## Dataset records
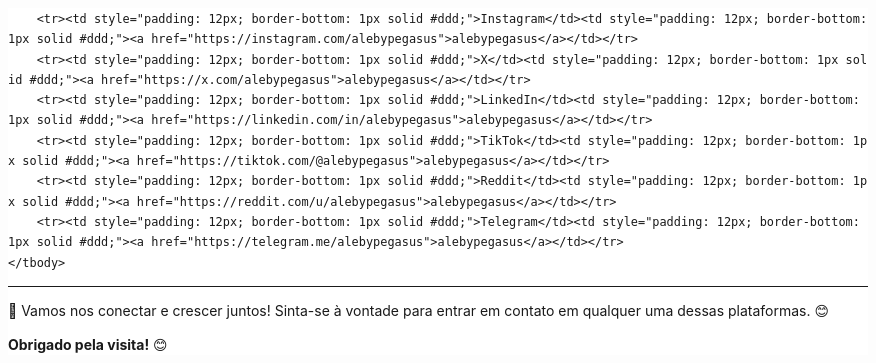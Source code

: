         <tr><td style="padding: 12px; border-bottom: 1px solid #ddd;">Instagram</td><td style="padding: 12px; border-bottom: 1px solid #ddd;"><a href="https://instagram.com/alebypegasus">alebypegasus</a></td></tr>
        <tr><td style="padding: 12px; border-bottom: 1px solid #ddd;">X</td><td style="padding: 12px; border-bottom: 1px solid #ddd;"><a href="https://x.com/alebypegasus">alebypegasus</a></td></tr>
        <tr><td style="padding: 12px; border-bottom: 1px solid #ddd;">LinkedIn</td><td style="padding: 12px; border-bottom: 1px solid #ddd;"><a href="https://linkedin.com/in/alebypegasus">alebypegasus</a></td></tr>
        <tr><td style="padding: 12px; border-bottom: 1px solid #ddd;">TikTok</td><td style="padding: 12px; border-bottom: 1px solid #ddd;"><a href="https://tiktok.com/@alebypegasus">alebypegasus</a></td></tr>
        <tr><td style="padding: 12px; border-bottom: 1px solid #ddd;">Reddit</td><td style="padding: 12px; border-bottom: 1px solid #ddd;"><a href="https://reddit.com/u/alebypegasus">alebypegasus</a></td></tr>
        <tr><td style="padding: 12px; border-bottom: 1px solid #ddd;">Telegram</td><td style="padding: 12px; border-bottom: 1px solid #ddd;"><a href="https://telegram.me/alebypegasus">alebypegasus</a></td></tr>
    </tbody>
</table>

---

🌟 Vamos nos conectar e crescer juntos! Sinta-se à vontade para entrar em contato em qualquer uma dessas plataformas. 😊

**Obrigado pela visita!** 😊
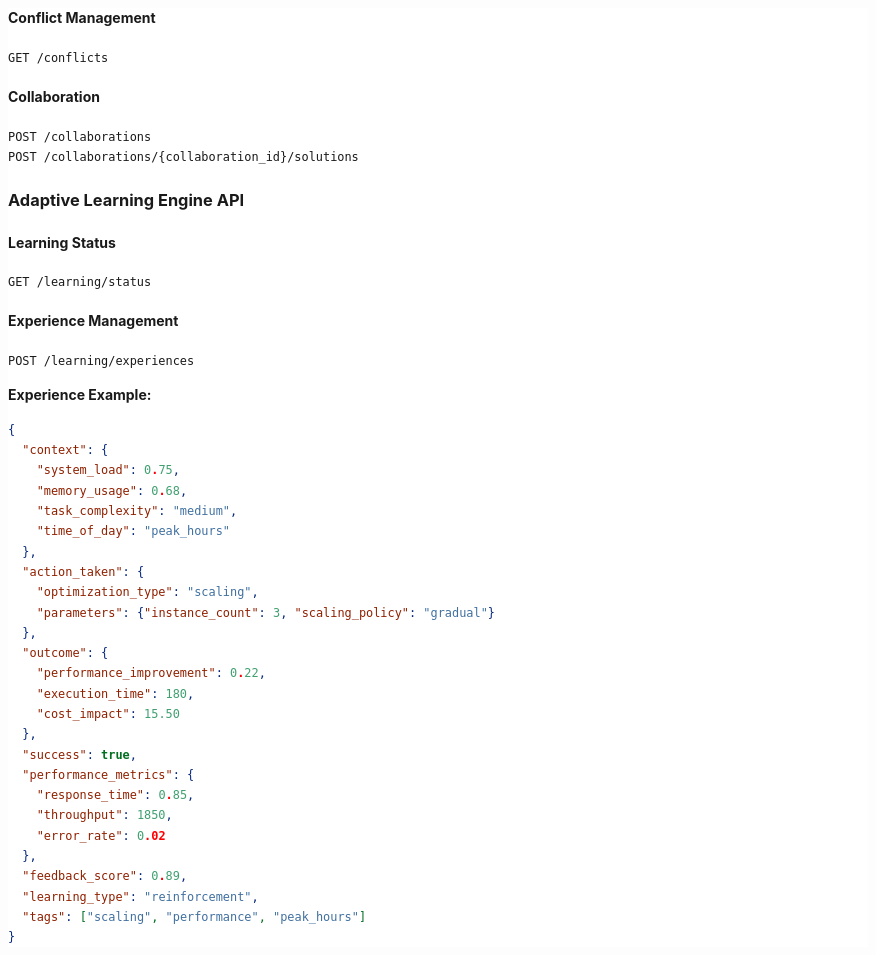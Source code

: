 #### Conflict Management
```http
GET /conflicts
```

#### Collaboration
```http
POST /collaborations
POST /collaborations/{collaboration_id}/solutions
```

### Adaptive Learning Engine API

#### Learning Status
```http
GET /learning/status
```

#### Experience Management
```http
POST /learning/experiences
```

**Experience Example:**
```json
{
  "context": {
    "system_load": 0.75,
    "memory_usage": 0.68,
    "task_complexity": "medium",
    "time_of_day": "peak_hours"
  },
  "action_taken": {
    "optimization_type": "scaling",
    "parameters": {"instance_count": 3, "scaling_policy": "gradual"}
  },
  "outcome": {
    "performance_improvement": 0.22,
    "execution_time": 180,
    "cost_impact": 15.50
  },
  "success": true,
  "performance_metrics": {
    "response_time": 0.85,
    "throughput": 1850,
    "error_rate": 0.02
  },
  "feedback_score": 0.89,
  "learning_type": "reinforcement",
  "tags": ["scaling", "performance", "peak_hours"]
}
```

## What you have to do
Looking at the records above, please output exactly the lines that run from the one holding "#### Experience Management" to the final line, and only those.

## Finished task
#### Experience Management
```http
POST /learning/experiences
```

**Experience Example:**
```json
{
  "context": {
    "system_load": 0.75,
    "memory_usage": 0.68,
    "task_complexity": "medium",
    "time_of_day": "peak_hours"
  },
  "action_taken": {
    "optimization_type": "scaling",
    "parameters": {"instance_count": 3, "scaling_policy": "gradual"}
  },
  "outcome": {
    "performance_improvement": 0.22,
    "execution_time": 180,
    "cost_impact": 15.50
  },
  "success": true,
  "performance_metrics": {
    "response_time": 0.85,
    "throughput": 1850,
    "error_rate": 0.02
  },
  "feedback_score": 0.89,
  "learning_type": "reinforcement",
  "tags": ["scaling", "performance", "peak_hours"]
}
```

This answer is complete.